The arrival of spring usually heralds the return of beautiful green pastures, but this may not be a good thing for our horses and ponies. With rates of obesity thought to be as high as 70% in some populations of ponies, it’s invariably weight loss rather than weight gain that’s needed to keep most of our horses healthy and this means cutting back on the availability of grass to them.
Excess weight can significantly increase the risk of horses and ponies developing laminitis, alongside causing other potential problems ranging from insulin dysfunction to being unable to perform at their best, whether that’s on a relaxing hack or while out competing.
Tips to help you take control of your horse’s weight
1. Use winter wisely every year and allow your horse to lose weight naturally. Being able to see your horse’s ribs is healthy as you enter spring and will give some scope for natural weight gain when the grass starts to grow.
2. Restrict grazing because grass in its growing stages is highly calorific:
- Consider turning out overnight when there is likely to be less water-soluble carbohydrate (WSC sugar and fructan) in the grass, but keep an eye on the amount of time you turn your horse out for as the lower level of WSC may be negated if you are turning them out for 16 hours rather than eight hours during the day
- Strip graze to restrict the amount of accessible grass and consider back fencing to make grazing restriction more effective.
- Turn out for longer on sparser paddocks with lower quality grazing rather than on lush pasture for a limited time, to prevent binge eating.
- Try a grazing muzzle remembering to introduce it carefully and not use it for more than 12 hours per day.
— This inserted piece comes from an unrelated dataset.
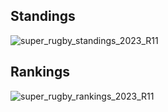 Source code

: ## Standings

![super_rugby_standings_2023_R11](https://user-images.githubusercontent.com/20558188/236759048-9b00f761-2518-4002-b7b0-be1f957adfb5.png)

## Rankings

![super_rugby_rankings_2023_R11](https://user-images.githubusercontent.com/20558188/236759077-d0352e8d-b896-4cc7-ae90-bb97be5d2f0f.png)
Ensure it’s worn for the duration of your horse being turned out to avoid compensatory eating once the muzzle has been removed.
3. Assess faecal output daily to check for changes in pasture intake when you have restricted the grazing. The latest research suggests you need to see a decrease of around half to result in weight loss if the horse previously had unrestricted access to pasture.
4. Don’t use rugs unnecessarily – very few horses need them in summer, even if it’s raining! Instead allow your horse to naturally shake off a few pounds by keeping themselves warm, as nature intended.
5. Feed alternative forage to horses and ponies at very high risk of laminitis. Ideally remove them from pasture altogether and feed a suitable forage/short chopped fibre, preferably one that has been approved by the Laminitis Trust.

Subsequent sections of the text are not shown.